### How to complete this task
Leave every picture out, and retype all the remaining records exactly.

Items from a dataset:
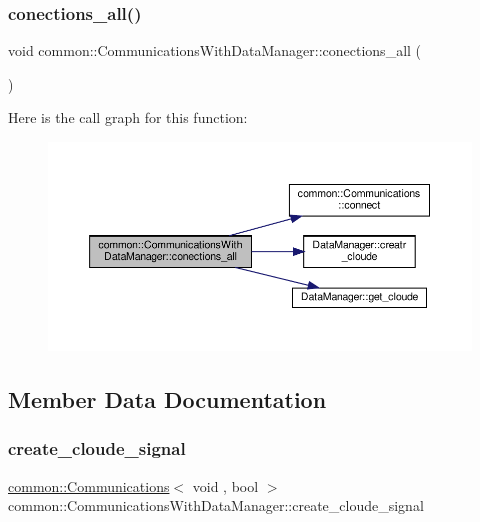 \subsubsection{\texorpdfstring{conections\+\_\+all()}{conections\_all()}}
{\footnotesize\ttfamily void common\+::\+Communications\+With\+Data\+Manager\+::conections\+\_\+all (\begin{DoxyParamCaption}{ }\end{DoxyParamCaption})\hspace{0.3cm}{\ttfamily [inline]}}

Here is the call graph for this function\+:
\nopagebreak
\begin{figure}[H]
\begin{center}
\leavevmode
\includegraphics[width=350pt]{classcommon_1_1CommunicationsWithDataManager_af065d105c9e14c175a07c2034b1441de_cgraph}
\end{center}
\end{figure}


\subsection{Member Data Documentation}
\mbox{\label{classcommon_1_1CommunicationsWithDataManager_a228466f92772aa4a499d42d74e44fa3f}} 
\subsubsection{\texorpdfstring{create\+\_\+cloude\+\_\+signal}{create\_cloude\_signal}}
{\footnotesize\ttfamily \mbox{\hyperlink{classcommon_1_1Communications}{common\+::\+Communications}}$<$ void , bool $>$ common\+::\+Communications\+With\+Data\+Manager\+::create\+\_\+cloude\+\_\+signal}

### Final answer
 \subsubsection{\texorpdfstring{conections\+\_\+all()}{conections\_all()}}
{\footnotesize\ttfamily void common\+::\+Communications\+With\+Data\+Manager\+::conections\+\_\+all (\begin{DoxyParamCaption}{ }\end{DoxyParamCaption})\hspace{0.3cm}{\ttfamily [inline]}}

Here is the call graph for this function\+:
\nopagebreak
\begin{figure}[H]
\begin{center}
\leavevmode
\includegraphics[width=350pt]{classcommon_1_1CommunicationsWithDataManager_af065d105c9e14c175a07c2034b1441de_cgraph}
\end{center}
\end{figure}


\subsection{Member Data Documentation}
\mbox{\label{classcommon_1_1CommunicationsWithDataManager_a228466f92772aa4a499d42d74e44fa3f}} 
\subsubsection{\texorpdfstring{create\+\_\+cloude\+\_\+signal}{create\_cloude\_signal}}
{\footnotesize\ttfamily \mbox{\hyperlink{classcommon_1_1Communications}{common\+::\+Communications}}$<$ void , bool $>$ common\+::\+Communications\+With\+Data\+Manager\+::create\+\_\+cloude\+\_\+signal}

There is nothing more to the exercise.